The over-65 population "will double in size by 2025, and libraries are realizing that this is a potentially new and exciting market," says Kleiman, who has consulted with libraries across America on how to attract older people to the stacks. Kleiman sees designated adult spaces as places for assembling an active, more inquiring generation that wants books, but also much more information and connectivity. He believes the proven success of interactive sections for teens and children will translate to the same for older adults.
And Kleiman's vision is catching.
Inviting 'senior spaces'
It all began in 2007, when Kleiman, then chair of the American Library Association's Library Service to an Aging Population Committee, took on a challenge from another committee member. His challenge was to incorporate gaming with seniors into the programming activities of the Old Bridge Public Library in Old Bridge, N.J., where he served as assistant director.
"Seniors are not going to drop everything and come to the library and go Wii bowling. It needs to be a bigger part of what you're doing with seniors," says Kleiman, who tapped the library's teen advisory board at Old Bridge for ideas. The young folk brought parents and grandparents for gaming events in the lobby and offered to teach technology and navigation skills.

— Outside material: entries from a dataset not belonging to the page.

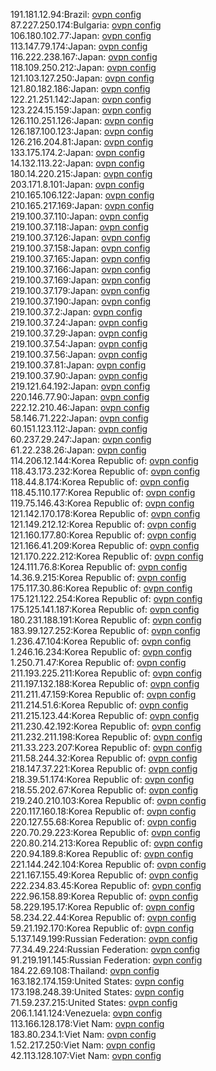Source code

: 191.181.12.94:Brazil: [ovpn config](vpn/191_181_12_94.ovpn)  
87.227.250.174:Bulgaria: [ovpn config](vpn/87_227_250_174.ovpn)  
106.180.102.77:Japan: [ovpn config](vpn/106_180_102_77.ovpn)  
113.147.79.174:Japan: [ovpn config](vpn/113_147_79_174.ovpn)  
116.222.238.167:Japan: [ovpn config](vpn/116_222_238_167.ovpn)  
118.109.250.212:Japan: [ovpn config](vpn/118_109_250_212.ovpn)  
121.103.127.250:Japan: [ovpn config](vpn/121_103_127_250.ovpn)  
121.80.182.186:Japan: [ovpn config](vpn/121_80_182_186.ovpn)  
122.21.251.142:Japan: [ovpn config](vpn/122_21_251_142.ovpn)  
123.224.15.159:Japan: [ovpn config](vpn/123_224_15_159.ovpn)  
126.110.251.126:Japan: [ovpn config](vpn/126_110_251_126.ovpn)  
126.187.100.123:Japan: [ovpn config](vpn/126_187_100_123.ovpn)  
126.216.204.81:Japan: [ovpn config](vpn/126_216_204_81.ovpn)  
133.175.174.2:Japan: [ovpn config](vpn/133_175_174_2.ovpn)  
14.132.113.22:Japan: [ovpn config](vpn/14_132_113_22.ovpn)  
180.14.220.215:Japan: [ovpn config](vpn/180_14_220_215.ovpn)  
203.171.8.101:Japan: [ovpn config](vpn/203_171_8_101.ovpn)  
210.165.106.122:Japan: [ovpn config](vpn/210_165_106_122.ovpn)  
210.165.217.169:Japan: [ovpn config](vpn/210_165_217_169.ovpn)  
219.100.37.110:Japan: [ovpn config](vpn/219_100_37_110.ovpn)  
219.100.37.118:Japan: [ovpn config](vpn/219_100_37_118.ovpn)  
219.100.37.126:Japan: [ovpn config](vpn/219_100_37_126.ovpn)  
219.100.37.158:Japan: [ovpn config](vpn/219_100_37_158.ovpn)  
219.100.37.165:Japan: [ovpn config](vpn/219_100_37_165.ovpn)  
219.100.37.166:Japan: [ovpn config](vpn/219_100_37_166.ovpn)  
219.100.37.169:Japan: [ovpn config](vpn/219_100_37_169.ovpn)  
219.100.37.179:Japan: [ovpn config](vpn/219_100_37_179.ovpn)  
219.100.37.190:Japan: [ovpn config](vpn/219_100_37_190.ovpn)  
219.100.37.2:Japan: [ovpn config](vpn/219_100_37_2.ovpn)  
219.100.37.24:Japan: [ovpn config](vpn/219_100_37_24.ovpn)  
219.100.37.29:Japan: [ovpn config](vpn/219_100_37_29.ovpn)  
219.100.37.54:Japan: [ovpn config](vpn/219_100_37_54.ovpn)  
219.100.37.56:Japan: [ovpn config](vpn/219_100_37_56.ovpn)  
219.100.37.81:Japan: [ovpn config](vpn/219_100_37_81.ovpn)  
219.100.37.90:Japan: [ovpn config](vpn/219_100_37_90.ovpn)  
219.121.64.192:Japan: [ovpn config](vpn/219_121_64_192.ovpn)  
220.146.77.90:Japan: [ovpn config](vpn/220_146_77_90.ovpn)  
222.12.210.46:Japan: [ovpn config](vpn/222_12_210_46.ovpn)  
58.146.71.222:Japan: [ovpn config](vpn/58_146_71_222.ovpn)  
60.151.123.112:Japan: [ovpn config](vpn/60_151_123_112.ovpn)  
60.237.29.247:Japan: [ovpn config](vpn/60_237_29_247.ovpn)  
61.22.238.26:Japan: [ovpn config](vpn/61_22_238_26.ovpn)  
114.206.12.144:Korea Republic of: [ovpn config](vpn/114_206_12_144.ovpn)  
118.43.173.232:Korea Republic of: [ovpn config](vpn/118_43_173_232.ovpn)  
118.44.8.174:Korea Republic of: [ovpn config](vpn/118_44_8_174.ovpn)  
118.45.110.177:Korea Republic of: [ovpn config](vpn/118_45_110_177.ovpn)  
119.75.146.43:Korea Republic of: [ovpn config](vpn/119_75_146_43.ovpn)  
121.142.170.178:Korea Republic of: [ovpn config](vpn/121_142_170_178.ovpn)  
121.149.212.12:Korea Republic of: [ovpn config](vpn/121_149_212_12.ovpn)  
121.160.177.80:Korea Republic of: [ovpn config](vpn/121_160_177_80.ovpn)  
121.166.41.209:Korea Republic of: [ovpn config](vpn/121_166_41_209.ovpn)  
121.170.222.212:Korea Republic of: [ovpn config](vpn/121_170_222_212.ovpn)  
124.111.76.8:Korea Republic of: [ovpn config](vpn/124_111_76_8.ovpn)  
14.36.9.215:Korea Republic of: [ovpn config](vpn/14_36_9_215.ovpn)  
175.117.30.86:Korea Republic of: [ovpn config](vpn/175_117_30_86.ovpn)  
175.121.122.254:Korea Republic of: [ovpn config](vpn/175_121_122_254.ovpn)  
175.125.141.187:Korea Republic of: [ovpn config](vpn/175_125_141_187.ovpn)  
180.231.188.191:Korea Republic of: [ovpn config](vpn/180_231_188_191.ovpn)  
183.99.127.252:Korea Republic of: [ovpn config](vpn/183_99_127_252.ovpn)  
1.236.47.104:Korea Republic of: [ovpn config](vpn/1_236_47_104.ovpn)  
1.246.16.234:Korea Republic of: [ovpn config](vpn/1_246_16_234.ovpn)  
1.250.71.47:Korea Republic of: [ovpn config](vpn/1_250_71_47.ovpn)  
211.193.225.211:Korea Republic of: [ovpn config](vpn/211_193_225_211.ovpn)  
211.197.132.188:Korea Republic of: [ovpn config](vpn/211_197_132_188.ovpn)  
211.211.47.159:Korea Republic of: [ovpn config](vpn/211_211_47_159.ovpn)  
211.214.51.6:Korea Republic of: [ovpn config](vpn/211_214_51_6.ovpn)  
211.215.123.44:Korea Republic of: [ovpn config](vpn/211_215_123_44.ovpn)  
211.230.42.192:Korea Republic of: [ovpn config](vpn/211_230_42_192.ovpn)  
211.232.211.198:Korea Republic of: [ovpn config](vpn/211_232_211_198.ovpn)  
211.33.223.207:Korea Republic of: [ovpn config](vpn/211_33_223_207.ovpn)  
211.58.244.32:Korea Republic of: [ovpn config](vpn/211_58_244_32.ovpn)  
218.147.37.221:Korea Republic of: [ovpn config](vpn/218_147_37_221.ovpn)  
218.39.51.174:Korea Republic of: [ovpn config](vpn/218_39_51_174.ovpn)  
218.55.202.67:Korea Republic of: [ovpn config](vpn/218_55_202_67.ovpn)  
219.240.210.103:Korea Republic of: [ovpn config](vpn/219_240_210_103.ovpn)  
220.117.160.18:Korea Republic of: [ovpn config](vpn/220_117_160_18.ovpn)  
220.127.55.68:Korea Republic of: [ovpn config](vpn/220_127_55_68.ovpn)  
220.70.29.223:Korea Republic of: [ovpn config](vpn/220_70_29_223.ovpn)  
220.80.214.213:Korea Republic of: [ovpn config](vpn/220_80_214_213.ovpn)  
220.94.189.8:Korea Republic of: [ovpn config](vpn/220_94_189_8.ovpn)  
221.144.242.104:Korea Republic of: [ovpn config](vpn/221_144_242_104.ovpn)  
221.167.155.49:Korea Republic of: [ovpn config](vpn/221_167_155_49.ovpn)  
222.234.83.45:Korea Republic of: [ovpn config](vpn/222_234_83_45.ovpn)  
222.96.158.89:Korea Republic of: [ovpn config](vpn/222_96_158_89.ovpn)  
58.229.195.17:Korea Republic of: [ovpn config](vpn/58_229_195_17.ovpn)  
58.234.22.44:Korea Republic of: [ovpn config](vpn/58_234_22_44.ovpn)  
59.21.192.170:Korea Republic of: [ovpn config](vpn/59_21_192_170.ovpn)  
5.137.149.199:Russian Federation: [ovpn config](vpn/5_137_149_199.ovpn)  
77.34.49.224:Russian Federation: [ovpn config](vpn/77_34_49_224.ovpn)  
91.219.191.145:Russian Federation: [ovpn config](vpn/91_219_191_145.ovpn)  
184.22.69.108:Thailand: [ovpn config](vpn/184_22_69_108.ovpn)  
163.182.174.159:United States: [ovpn config](vpn/163_182_174_159.ovpn)  
173.198.248.39:United States: [ovpn config](vpn/173_198_248_39.ovpn)  
71.59.237.215:United States: [ovpn config](vpn/71_59_237_215.ovpn)  
206.1.141.124:Venezuela: [ovpn config](vpn/206_1_141_124.ovpn)  
113.166.128.178:Viet Nam: [ovpn config](vpn/113_166_128_178.ovpn)  
183.80.234.1:Viet Nam: [ovpn config](vpn/183_80_234_1.ovpn)  
1.52.217.250:Viet Nam: [ovpn config](vpn/1_52_217_250.ovpn)  
42.113.128.107:Viet Nam: [ovpn config](vpn/42_113_128_107.ovpn)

So with the help of a grant from the Eastern New Jersey Regional Library Cooperative, Kleiman began fashioning the first designated senior space on the East Coast. The library continues to trumpet its designated Senior Spaces on its website, inviting people to attend bridge, Scrabble and craft clubs and watch new and vintage movies together on Friday afternoons.
Kleiman continued his work by helping guide 10 adult-designed spaces in Pennsylvania and New Jersey libraries, and has made plans for retrofitting six more. He also took the Old Bridge prototype and demonstrated its potential at a series of regional and national library conferences and encouraged librarians to apply for grants. The seeds he's sown over the past several years are taking root.
Young and old help each other
In Pennsylvania and New Jersey, state library boards channeled funds from the Federal Library Services and Technology Act to help bolster adult-themed projects, according to Kleiman.
The Osterhout Library in Wilkes-Barre, Pa., benefited from such a grant. Elaine Stefanko, coordinator of information services, established the Classic Corner at her facility with a $4,000 grant from the state's library office, and the effort to draw older adults is ongoing. The Wii machine comes out occasionally, says Stefanko, but the biggest draw is board games, especially chess; often the older patrons teach the young children. Older adults also teach whole families scrapbooking and knitting. The library also encourages patrons to write in the crossword puzzle books because it builds traffic and keeps people there.
Young patrons teach, too. "We invite our teen technology club to teach older people how to set up Twitter and Facebook accounts and upload pictures," Stefanko says.
Business is also steady at the Clymer Library in Pocono Pines, Pa., according to Laura Laspee, Clymer's assistant director of adult programming. Laspee received a $4,000 grant from the Office of Commonwealth Libraries. She had heard about such grants at a talk Kleiman gave at a library conference in 2009. With the money, she created the library's Savvy Senior Space, which opened in June 2010.
"The library is like the old-fashioned general store. Everyone comes in and catches up with everybody else," says Nancy Power, 63. "You hear computers clicking away, people talking, people gaming."
She also has a weekly craft club meeting at the library. "One of my friends is 94 and she drives herself in to chat with us and show her progress on her needlework," Power says.
A community beacon
"These areas are destination points, activity points to encourage people to stay and use the library as 'place,' " Kleiman says. He encourages librarians, who frequently have small budgets for new programs, to seek out community volunteers to run events and teach classes.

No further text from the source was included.